Una de las madres allí presente mencionó que, posiblemente, la causa de los malos resultados de los niños era la introducción del libro digital en clase; porque les obligaba a bajar los apuntes de la página web donde las profesoras los colgaban y, como consecuencia, tenían que estudiar por el ordenador. Algunos padres se mostraron de acuerdo con esta teoría, mientras que otros decían que, con tal de imprimir los apuntes, se podía estudiar perfectamente sin el ordenador.

Las profesoras, por su parte, desmintieron este supuesto alegando que, hoy en día, los niños se manejan mucho mejor con las nuevas tecnologías que los adultos. Por lo tanto, el problema no radicaba en que los alumnos tuviesen dificultades para encontrar los apuntes o para elaborarlos. La orientadora apuntó que, en realidad, el problema no estaba en el soporte sino en las técnicas de estudio; esto es, para poder estudiar bien, los niños deberían hacer sus propios esquemar a partir de los apuntes, pero esto es más complicado y exige más esfuerzo que "chaparse" los apuntes tal cual están, lo que no aporta para nada un aprendizaje significativo ni, por consiguiente, útil.

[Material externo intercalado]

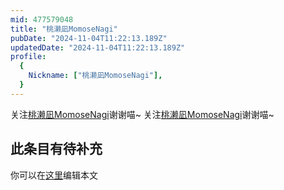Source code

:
 ```yaml
---
mid: 477579048
title: "桃濑凪MomoseNagi"
pubDate: "2024-11-04T11:22:13.189Z"
updatedDate: "2024-11-04T11:22:13.189Z"
profile:
  {
    Nickname: ["桃濑凪MomoseNagi"],
  }
---
```


关注[桃濑凪MomoseNagi](https://space.bilibili.com/477579048)谢谢喵~ 关注[桃濑凪MomoseNagi](https://space.bilibili.com/477579048)谢谢喵~

## 此条目有待补充
你可以在[这里](https://github.com/Yuhanawa/VTuber.ICU/edit/master/src/content/v/桃濑凪MomoseNagi/index.md)编辑本文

A pesar de todas las explicaciones que dieron las tutoras, la mayoría de los padres no se convenció y siguió sosteniendo que el libro digital era la causa del problema. Lo que sí admitieron los docentes fue que, con esta nueva tecnología, a los padres les resulta más difícil hacer seguimiento de si sus hijos estudian o no.

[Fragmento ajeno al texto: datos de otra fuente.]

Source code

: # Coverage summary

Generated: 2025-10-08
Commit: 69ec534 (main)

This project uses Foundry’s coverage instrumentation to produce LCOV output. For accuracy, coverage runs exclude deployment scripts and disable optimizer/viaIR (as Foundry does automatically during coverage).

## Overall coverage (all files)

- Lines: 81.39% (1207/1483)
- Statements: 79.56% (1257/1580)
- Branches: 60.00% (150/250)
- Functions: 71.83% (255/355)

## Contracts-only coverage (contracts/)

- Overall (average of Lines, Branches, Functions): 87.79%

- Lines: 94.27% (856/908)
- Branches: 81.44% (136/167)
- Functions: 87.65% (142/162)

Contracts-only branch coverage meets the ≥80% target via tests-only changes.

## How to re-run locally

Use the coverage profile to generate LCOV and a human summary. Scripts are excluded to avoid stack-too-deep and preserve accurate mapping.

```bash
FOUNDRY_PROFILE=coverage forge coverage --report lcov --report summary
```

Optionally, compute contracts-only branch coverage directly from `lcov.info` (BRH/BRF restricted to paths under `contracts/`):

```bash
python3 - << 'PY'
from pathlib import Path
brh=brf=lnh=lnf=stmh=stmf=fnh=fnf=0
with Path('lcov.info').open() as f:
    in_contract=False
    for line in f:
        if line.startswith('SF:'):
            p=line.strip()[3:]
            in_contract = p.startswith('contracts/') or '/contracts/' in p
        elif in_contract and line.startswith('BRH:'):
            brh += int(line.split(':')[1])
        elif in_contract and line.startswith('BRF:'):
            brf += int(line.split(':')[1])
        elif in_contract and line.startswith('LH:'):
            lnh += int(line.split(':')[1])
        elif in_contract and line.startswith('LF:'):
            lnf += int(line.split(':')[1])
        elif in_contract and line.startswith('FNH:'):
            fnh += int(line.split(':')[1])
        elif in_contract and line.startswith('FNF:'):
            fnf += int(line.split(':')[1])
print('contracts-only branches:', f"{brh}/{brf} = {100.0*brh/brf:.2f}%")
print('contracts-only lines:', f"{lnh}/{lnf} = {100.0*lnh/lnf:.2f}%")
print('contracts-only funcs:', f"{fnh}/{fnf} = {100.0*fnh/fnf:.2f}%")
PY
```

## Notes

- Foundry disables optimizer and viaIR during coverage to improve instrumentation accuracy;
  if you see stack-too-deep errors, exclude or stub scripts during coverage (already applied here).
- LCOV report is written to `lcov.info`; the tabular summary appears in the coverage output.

La clase de interactiva del 15 de marzo, en la que se habló del libro digital, me hizo recordar esta anécdota ya que, como bien reflejaban algunos de los textos trabajados, las nuevas tecnologías han introducido nuevos soportes en los que trabajar pero, en cambio, las formas de enseñar no han cambiado. Hemos pasado el libro de texto del papel al ordenador, pero seguimos exigiendo el mismo temario para estudiar de la misma forma y, dado que la mayoría prefiere imprimir los apuntes, en realidad no se soluciona nada. 

Por otra parte, la actitud de los padres refleja que no son conscientes de lo que sus hijos son capaces de hacer con las nuevas tecnologías. Los roles tradicionales de padres e hijos están cambiando; en este ámbito, son los hijos los que más saben, por lo que a los padres les resulta difícil hacer un buen control de su aprendizaje.

Llegados a este punto, creo que no sabemos el verdadero potencial de las nuevas tecnologías y lo que podemos hacer con ellas. Seguimos exigiendo a los alumnos que memoricen grandes cantidades de datos e información que, ahora mismo, están al alcance de un "clic"; pero por el contrario, no les damos las herramientas necesarias para que sean capaces de buscar, filtrar y analizar esa información.

Sabiendo esto, la pregunta es: ¿Que estamos haciendo mal?